The secondary effects of dependent employment being determined are generally unpleasant, in particular for the client, as they bear the liability risk for non-paid social insurance contributions and late payment penalties. These payments can total a not insignificant amount, certainly where the employment relationship has existed for some time. In addition, there threatens to be fiscal, employment law and possibly even criminal consequences.

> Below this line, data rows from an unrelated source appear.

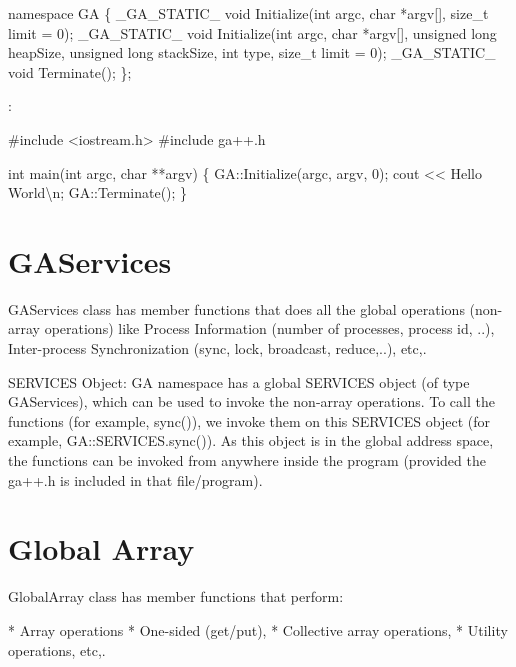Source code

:namespace GA \{ \_GA\_STATIC\_ void Initialize(int argc, char {*}argv{[}{]},
size\_t limit = 0); \_GA\_STATIC\_ void Initialize(int argc, char
{*}argv{[}{]}, unsigned long heapSize, unsigned long stackSize, int
type, size\_t limit = 0); \_GA\_STATIC\_ void Terminate(); \};

\emph{}: 

\#include <iostream.h> \#include \textquotedbl{}ga++.h\textquotedbl{}

int main(int argc, char {*}{*}argv) \{ GA::Initialize(argc, argv,
0); cout <\textcompwordmark{}< \textquotedbl{}Hello World\textbackslash{}n\textquotedbl{};
GA::Terminate(); \} 


\section{GAServices}

GAServices class has member functions that does all the global operations
(non-array operations) like Process Information (number of processes,
process id, ..), Inter-process Synchronization (sync, lock, broadcast,
reduce,..), etc,.

SERVICES Object: GA namespace has a global \textquotedbl{}SERVICES\textquotedbl{}
object (of type \textquotedbl{}GAServices\textquotedbl{}), which can
be used to invoke the non-array operations. To call the functions
(for example, sync()), we invoke them on this SERVICES object (for
example, GA::SERVICES.sync()). As this object is in the global address
space, the functions can be invoked from anywhere inside the program
(provided the ga++.h is included in that file/program). 


\section{Global Array}

GlobalArray class has member functions that perform:

{*} Array operations {*} One-sided (get/put), {*} Collective array
operations, {*} Utility operations, etc,. 
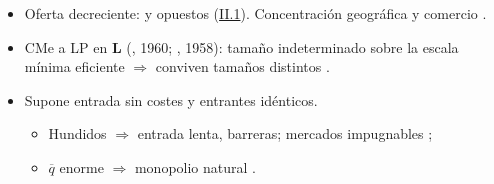 \documentclass{article}
\begin{document}
\begin{columnas}
\begin{itemize}
\begin{itemize}
  \item Oferta decreciente:  y  opuestos (\hyperref[rep:II.1]{II.1}). Concentración geográfica y comercio .
  \end{itemize}
\end{itemize}
\begin{itemize}
\item CMe a LP en \textbf{L} (, 1960; , 1958): tamaño indeterminado sobre la escala mínima eficiente $\Rightarrow$ conviven tamaños distintos .
\item Supone entrada sin costes y entrantes idénticos.
  \begin{itemize}
  \item Hundidos $\Rightarrow$ entrada lenta, barreras; mercados impugnables ;
  \item $\overline{q}$ enorme $\Rightarrow$ monopolio natural .
  \end{itemize}
\end{itemize}


\end{columnas}
\end{document}
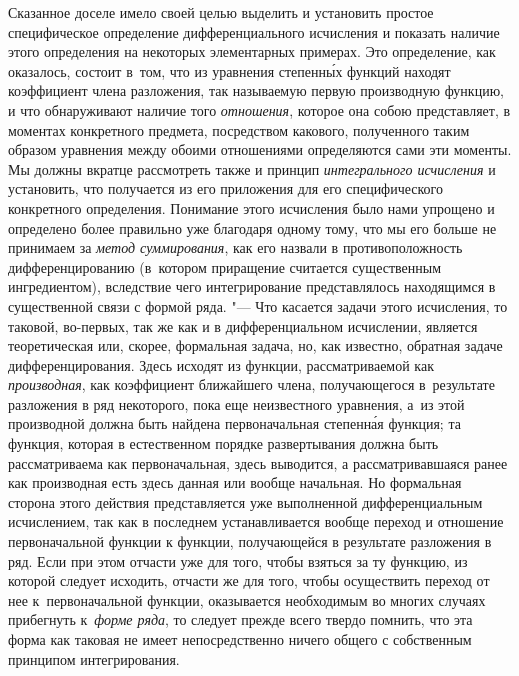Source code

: Сказанное доселе имело своей целью выделить и установить простое специфическое
определение дифференциального исчисления и показать наличие этого определения
на некоторых элементарных примерах. Это определение, как оказалось, состоит
в~том, что из уравнения степенн\'{ы}х функций находят коэффициент члена разложения,
так называемую первую производную функцию, и что обнаруживают наличие того
{\em отношения}, которое она собою представляет, в моментах конкретного
предмета, посредством какового, полученного таким образом уравнения между
обоими отношениями определяются сами эти моменты. Мы должны вкратце рассмотреть
также и принцип {\em интегрального исчисления} и установить, что получается из
его приложения для его специфического конкретного определения. Понимание этого
исчисления было нами упрощено и определено более правильно уже благодаря одному
тому, что мы его больше не принимаем за {\em метод суммирования}, как его
назвали в противоположность дифференцированию (в~котором приращение считается
существенным ингредиентом), вследствие чего интегрирование представлялось
находящимся в существенной связи с формой ряда. "--- Что касается задачи этого
исчисления, то таковой, во-первых, так же как и в дифференциальном исчислении,
является теоретическая или, скорее, формальная задача, но, как известно,
обратная задаче дифференцирования. Здесь исходят из функции, рассматриваемой
как {\em производная}, как коэффициент ближайшего члена, получающегося
в~результате разложения в ряд некоторого, пока еще неизвестного уравнения, а~из
этой производной должна быть найдена первоначальная степенн\'{а}я функция; та
функция, которая в естественном \label{bkm:bm53b}порядке развертывания должна
быть рассматриваема как первоначальная, здесь выводится, а рассматривавшаяся
ранее как производная есть здесь данная или вообще начальная. Но формальная
сторона этого действия представляется уже выполненной дифференциальным
исчислением, так как в последнем устанавливается вообще переход и отношение
первоначальной функции к функции, получающейся в результате разложения в ряд.
Если при этом отчасти уже для того, чтобы взяться за ту функцию, из которой
следует исходить, отчасти же для того, чтобы осуществить переход от нее
к~первоначальной функции, оказывается необходимым во многих случаях прибегнуть
к~{\em форме ряда}, то следует прежде всего твердо помнить, что эта форма как
таковая не имеет непосредственно ничего общего с собственным принципом
интегрирования.

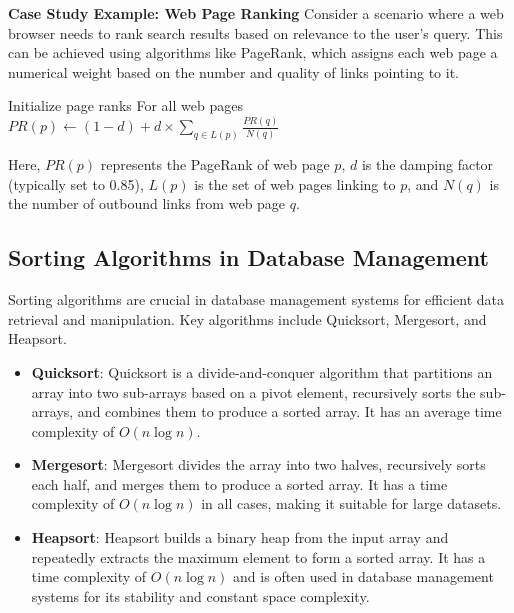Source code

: \documentclass[12pt]{book} %
\begin{document}
\textbf{Case Study Example: Web Page Ranking}
Consider a scenario where a web browser needs to rank search results based on relevance to the user's query. This can be achieved using algorithms like PageRank, which assigns each web page a numerical weight based on the number and quality of links pointing to it.
\FloatBarrier
\begin{algorithm}
\caption{PageRank Algorithm}
\begin{algorithmic}[1]
\State Initialize page ranks For all web pages
\Repeat
{}
\State $PR(p) \leftarrow (1-d) + d \times \sum_{q \in L(p)} \frac{PR(q)}{N(q)}$
\EndFor
{}
\end{algorithmic}
\end{algorithm}
\FloatBarrier
Here, $PR(p)$ represents the PageRank of web page $p$, $d$ is the damping factor (typically set to 0.85), $L(p)$ is the set of web pages linking to $p$, and $N(q)$ is the number of outbound links from web page $q$.

\FloatBarrier
\subsection{Sorting Algorithms in Database Management}
Sorting algorithms are crucial in database management systems for efficient data retrieval and manipulation. Key algorithms include Quicksort, Mergesort, and Heapsort.

\begin{itemize}
    \item \textbf{Quicksort}: Quicksort is a divide-and-conquer algorithm that partitions an array into two sub-arrays based on a pivot element, recursively sorts the sub-arrays, and combines them to produce a sorted array. It has an average time complexity of $O(n \log n)$.
    
    \item \textbf{Mergesort}: Mergesort divides the array into two halves, recursively sorts each half, and merges them to produce a sorted array. It has a time complexity of $O(n \log n)$ in all cases, making it suitable for large datasets.
    
    \item \textbf{Heapsort}: Heapsort builds a binary heap from the input array and repeatedly extracts the maximum element to form a sorted array. It has a time complexity of $O(n \log n)$ and is often used in database management systems for its stability and constant space complexity.
\end{itemize}
\end{document}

Practical relevance and conclusion

The mandatory provisions of social insurance law must be observed. The founding and interposing of a single person company will not necessarily prevent false self-employment and/or social insurance obligations. The shareholding director of a single person company may still be in a dependent employment relationship with the client. This is certainly the case when there are no other employees employed by the company and the shareholding director personally carried out the contractually agreed services for the client. Before concluding contracts/deploying staff it is therefore important to thoroughly investigate whether the work will be classified as dependant employment or self-employed work using the specific actual circumstances of the work. The status under social insurance law can be clarified by an employment status determination assessment. In cases of doubt, compliance aspects themselves render an employment status determination process unavoidable. In addition, it is also useful bearing other forms of staff deployment in mind, such as employment on the basis of a fixed term employment contract or as part of (permitted) contract staffing.